EXERCISE INSTRUCTIONS
Look through the material that follows and show every line with the string "Taylor".

INPUT
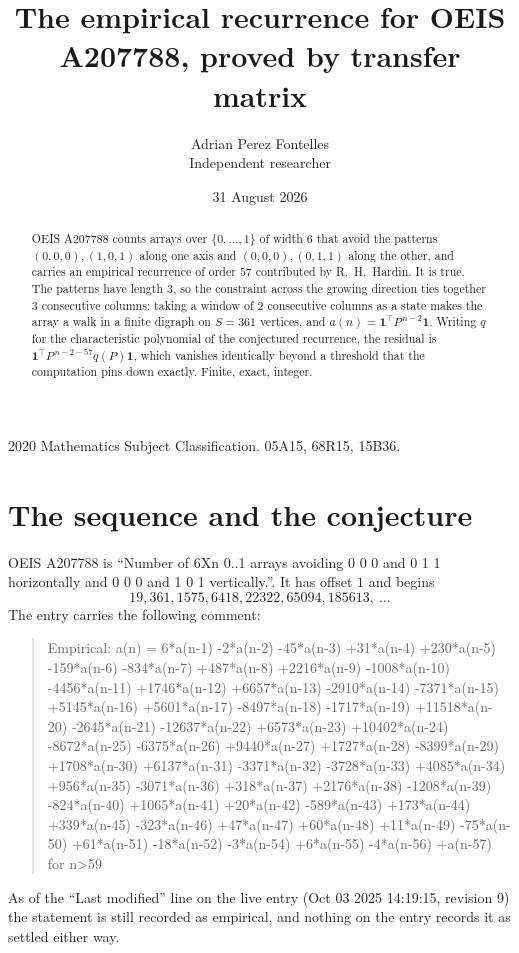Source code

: \documentclass[11pt,a4paper]{article}
\title{The empirical recurrence for OEIS A207788, proved by transfer matrix}
\author{Adrian Perez Fontelles\\ \small Independent researcher}
\date{31 August 2026}
\theoremstyle{plain}
\theoremstyle{definition}
\begin{document}
\maketitle

\begin{abstract}
OEIS A207788 counts arrays over $\{0,\dots,1\}$ of width $6$ that avoid the patterns
$(0,0,0), (1,0,1)$ along one axis and $(0,0,0), (0,1,1)$ along the other, and carries an empirical recurrence of
order $57$ contributed by R.~H.~Hardin. It is true. The patterns have length $3$, so
the constraint across the growing direction ties together $3$ consecutive columns: taking a
window of $2$ consecutive columns as a state makes the array a walk in a finite digraph
on $S=361$ vertices, and $a(n)=\mathbf{1}^{\!\top}P^{\,n-2}\mathbf{1}$. Writing $q$
for the characteristic polynomial of the conjectured recurrence, the residual is
$\mathbf{1}^{\!\top}P^{\,n-2-57}q(P)\mathbf{1}$, which vanishes identically
beyond a threshold that the computation pins down exactly. Finite, exact, integer.
\end{abstract}

\noindent\small 2020 Mathematics Subject Classification. 05A15, 68R15, 15B36.\normalsize

\section{The sequence and the conjecture}

OEIS A207788 is ``Number of 6Xn 0..1 arrays avoiding 0 0 0 and 0 1 1 horizontally and 0 0 0 and 1 0 1 vertically.''. It has offset
$1$ and begins
\[
19, 361, 1575, 6418, 22322, 65094, 185613,\ \dots
\]
The entry carries the following comment:
\begin{quote}\small
Empirical: a(n) = 6*a(n-1) -2*a(n-2) -45*a(n-3) +31*a(n-4) +230*a(n-5) -159*a(n-6) -834*a(n-7) +487*a(n-8) +2216*a(n-9) -1008*a(n-10) -4456*a(n-11) +1746*a(n-12) +6657*a(n-13) -2910*a(n-14) -7371*a(n-15) +5145*a(n-16) +5601*a(n-17) -8497*a(n-18) -1717*a(n-19) +11518*a(n-20) -2645*a(n-21) -12637*a(n-22) +6573*a(n-23) +10402*a(n-24) -8672*a(n-25) -6375*a(n-26) +9440*a(n-27) +1727*a(n-28) -8399*a(n-29) +1708*a(n-30) +6137*a(n-31) -3371*a(n-32) -3728*a(n-33) +4085*a(n-34) +956*a(n-35) -3071*a(n-36) +318*a(n-37) +2176*a(n-38) -1208*a(n-39) -824*a(n-40) +1065*a(n-41) +20*a(n-42) -589*a(n-43) +173*a(n-44) +339*a(n-45) -323*a(n-46) +47*a(n-47) +60*a(n-48) +11*a(n-49) -75*a(n-50) +61*a(n-51) -18*a(n-52) -3*a(n-54) +6*a(n-55) -4*a(n-56) +a(n-57) for n>59
\end{quote}
As of the ``Last modified'' line on the live entry (Oct 03 2025 14:19:15, revision
9) the statement is still recorded as empirical, and nothing on the entry
records it as settled either way.
\end{document}
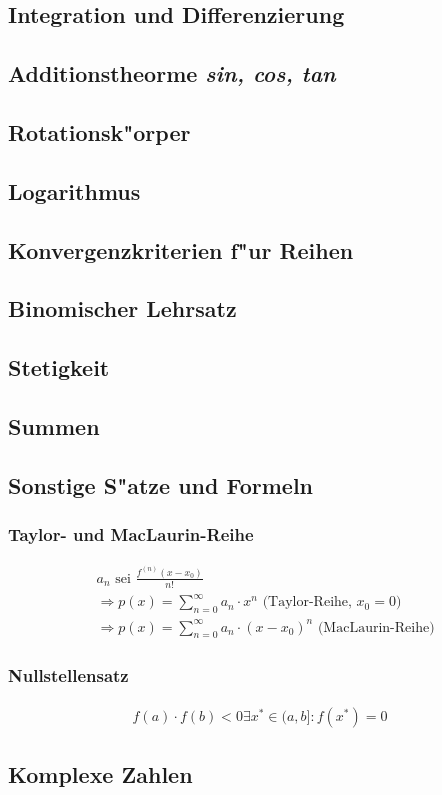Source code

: \subsection{Integration und Differenzierung}


\subsection{Additionstheorme \textit{sin, cos, tan}}

\subsection{Rotationsk"orper}

\subsection{Logarithmus}

\subsection{Konvergenzkriterien f"ur Reihen}

\subsection{Binomischer Lehrsatz}

\subsection{Stetigkeit}

\subsection{Summen}

\subsection{Sonstige S"atze und Formeln}
	\subsubsection{Taylor- und MacLaurin-Reihe}
		\begin{align}
			&a_n \mbox{ sei } \frac{f^{(n)}(x-x_0)}{n!} \\
			&\Rightarrow p(x) = \sum_{n=0}^{\infty} a_n \cdot x^n \mbox{ (Taylor-Reihe, } x_0=0 \mbox{)} \\
			&\Rightarrow p(x) = \sum_{n=0}^{\infty} a_n \cdot (x-x_0)^n \mbox{ (MacLaurin-Reihe)}
		\end{align}

	\subsubsection{Nullstellensatz}
		\begin{align}
			f(a) \cdot f(b) < 0 \exists x^* \in (a, b]: f(x^*) = 0 
		\end{align}

\subsection{Komplexe Zahlen}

FINISHED EXERCISE
	\subsubsection{Taylor- und MacLaurin-Reihe}
			&\Rightarrow p(x) = \sum_{n=0}^{\infty} a_n \cdot x^n \mbox{ (Taylor-Reihe, } x_0=0 \mbox{)} \\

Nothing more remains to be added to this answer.